** Opening Exercise data block **

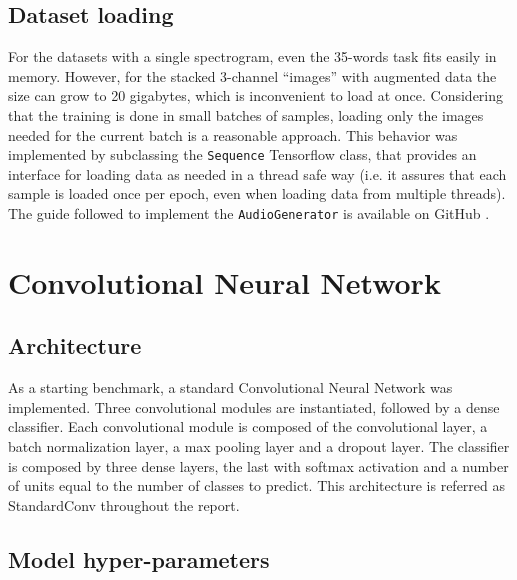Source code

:
\subsection{Dataset loading}

For the datasets with a single spectrogram, even the 35-words task fits easily
in memory. However, for the stacked 3-channel ``images'' with augmented data
the size can grow to 20 gigabytes, which is inconvenient to load at once.
Considering that the training is done in small batches of samples, loading only
the images needed for the current batch is a reasonable approach.
%
This behavior was implemented by subclassing the \texttt{Sequence} Tensorflow
class, that provides an interface for loading data as needed in a thread safe
way (i.e. it assures that each sample is loaded once per epoch, even when
loading data from multiple threads).
%
The guide followed to implement the \texttt{AudioGenerator} is available on
GitHub \cite{afshineaKDG}.

\section{Convolutional Neural Network}
\label{sec:convolutional_arch}

\subsection{Architecture}

As a starting benchmark, a standard Convolutional Neural Network was
implemented.
%
Three convolutional modules are instantiated, followed by a dense classifier.
%
Each convolutional module is composed of the convolutional layer, a batch
normalization layer, a max pooling layer and a dropout layer.
%
The classifier is composed by three dense layers, the last with softmax
activation and a number of units equal to the number of classes to predict.
%
This architecture is referred as StandardConv throughout the report.

\subsection{Model hyper-parameters}

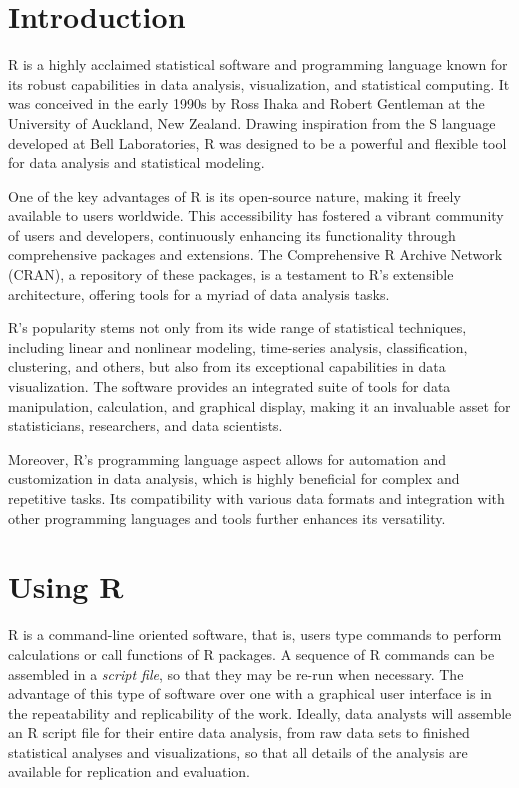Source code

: %
%

\section{Introduction}

R is a highly acclaimed statistical software and programming language known for its robust capabilities in data analysis, visualization, and statistical computing. It was conceived in the early 1990s by Ross Ihaka and Robert Gentleman at the University of Auckland, New Zealand. Drawing inspiration from the S language developed at Bell Laboratories, R was designed to be a powerful and flexible tool for data analysis and statistical modeling.

One of the key advantages of R is its open-source nature, making it freely available to users worldwide. This accessibility has fostered a vibrant community of users and developers, continuously enhancing its functionality through comprehensive packages and extensions. The Comprehensive R Archive Network (CRAN), a repository of these packages, is a testament to R's extensible architecture, offering tools for a myriad of data analysis tasks.

R's popularity stems not only from its wide range of statistical techniques, including linear and nonlinear modeling, time-series analysis, classification, clustering, and others, but also from its exceptional capabilities in data visualization. The software provides an integrated suite of tools for data manipulation, calculation, and graphical display, making it an invaluable asset for statisticians, researchers, and data scientists.

Moreover, R's programming language aspect allows for automation and customization in data analysis, which is highly beneficial for complex and repetitive tasks. Its compatibility with various data formats and integration with other programming languages and tools further enhances its versatility.

\section{Using R}

R is a command-line oriented software, that is, users type commands to perform calculations or call functions of R packages. A sequence of R commands can be assembled in a \emph{script file}, so that they may be re-run when necessary. The advantage of this type of software over one with a graphical user interface is in the repeatability and replicability of the work. Ideally, data analysts will assemble an R script file for their entire data analysis, from raw data sets to finished statistical analyses and visualizations, so that all details of the analysis are available for replication and evaluation.


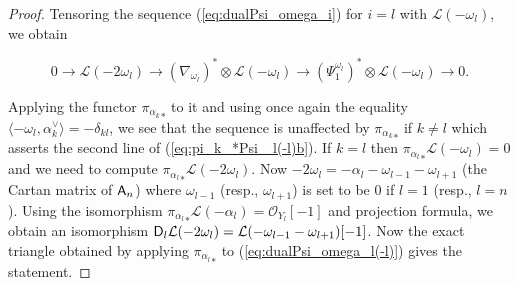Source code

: \documentclass[sn-mathphys-num]{sn-jnl}%
\newcommand{\Oo}{\mathcal O}
\newcommand{\Ll}{\mathcal L}
\theoremstyle{definition}
\begin{document}
\begin{proof}
Tensoring the sequence (\ref{eq:dualPsi_omega_i}) for $i=l$ with $\Ll (-\omega _l)$, we obtain 

\begin{equation}\label{eq:dualPsi_omega_l(-l)}
0\rightarrow \Ll (-2\omega _l)\rightarrow (\nabla _{\omega _l})^{\ast}\otimes \Ll (-\omega _l)\rightarrow (\Psi _1^{\omega _l})^{\ast}\otimes \Ll (-\omega _l)\rightarrow 0.
\end{equation}

Applying the functor ${\pi _{\alpha _k}}_{\ast}$ to it and using once again the equality $\langle -\omega _l,\alpha _k^{\vee}\rangle =-\delta _{kl}$, we see that the sequence is unaffected by ${\pi _{\alpha _k}}_{\ast}$ if $k\neq l$ which asserts the second line of (\ref{eq:pi_k_*Psi _l(-l)b}). If $k=l$ then ${\pi _{\alpha _l}}_{\ast}\Ll (-\omega _l)=0$ and we need to compute ${\pi _{\alpha _l}}_{\ast}\Ll (-2\omega _l)$. Now $-2\omega _l=
-\alpha _l-\omega _{l-1}-\omega _{l+1}$ (the Cartan matrix of ${\sf A}_n$) where $\omega _{l-1}$ (resp., $\omega _{l+1}$) is set to be $0$ if $l=1$ (resp., $l=n$). Using the isomorphism ${\pi _{\alpha _l}}_{\ast}\Ll (-\alpha _l)=\Oo _{Y_l}[-1]$ and projection formula, we obtain an isomorphism ${\sf D}_l\Ll (-2\omega _l)=\Ll (-\omega _{l-1}-\omega _{l+1})[-1]$. Now the exact triangle obtained by applying ${\pi _{\alpha _l}}_{\ast}$ to (\ref{eq:dualPsi_omega_l(-l)}) gives the statement.
\end{proof}
\end{document}
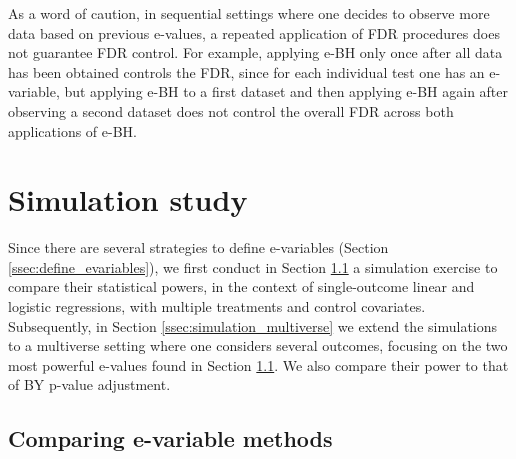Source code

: \documentclass[pdflatex,sn-mathphys-num]{sn-jnl}%
\theoremstyle{thmstyleone}%
\theoremstyle{thmstyletwo}%
\theoremstyle{thmstylethree}%
\begin{document}

As a word of caution, in sequential settings where one decides to observe more data based on previous e-values, a repeated application of FDR procedures does not guarantee FDR control. For example, applying e-BH only once after all data has been obtained controls the FDR, since for each individual test one has an e-variable, but applying e-BH to a first dataset and then applying e-BH again after observing a second dataset does not control the overall FDR across both applications of e-BH.
\color{black}


\section{Simulation study}
\label{sec:simulation}

\color{blue}
Since there are several strategies to define e-variables (Section \ref{ssec:define_evariables}), we first conduct in Section \ref{ssec:simstudy_evalues} a simulation exercise to compare their statistical powers, in the context of single-outcome linear and logistic regressions, with multiple treatments and control covariates.
Subsequently, in Section \ref{ssec:simulation_multiverse} we extend the simulations to a multiverse setting where one considers several outcomes, focusing on the two most powerful e-values found in Section \ref{ssec:simstudy_evalues}. We also compare their power to that of BY p-value adjustment.
\color{black}


\subsection{Comparing e-variable methods}\label{ssec:simstudy_evalues}
\end{document}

** Closing Exercise data block **

■ Task objective
Copy exactly the lines of the entries above from the one containing "implemented." through the one containing "R is a highly". Both end lines count; pictures do not.

■ Exercise answer
implemented.
%
Three convolutional modules are instantiated, followed by a dense classifier.
%
Each convolutional module is composed of the convolutional layer, a batch
normalization layer, a max pooling layer and a dropout layer.
%
The classifier is composed by three dense layers, the last with softmax
activation and a number of units equal to the number of classes to predict.
%
This architecture is referred as StandardConv throughout the report.

\subsection{Model hyper-parameters}

Source code

: %
%

\section{Introduction}

R is a highly acclaimed statistical software and programming language known for its robust capabilities in data analysis, visualization, and statistical computing. It was conceived in the early 1990s by Ross Ihaka and Robert Gentleman at the University of Auckland, New Zealand. Drawing inspiration from the S language developed at Bell Laboratories, R was designed to be a powerful and flexible tool for data analysis and statistical modeling.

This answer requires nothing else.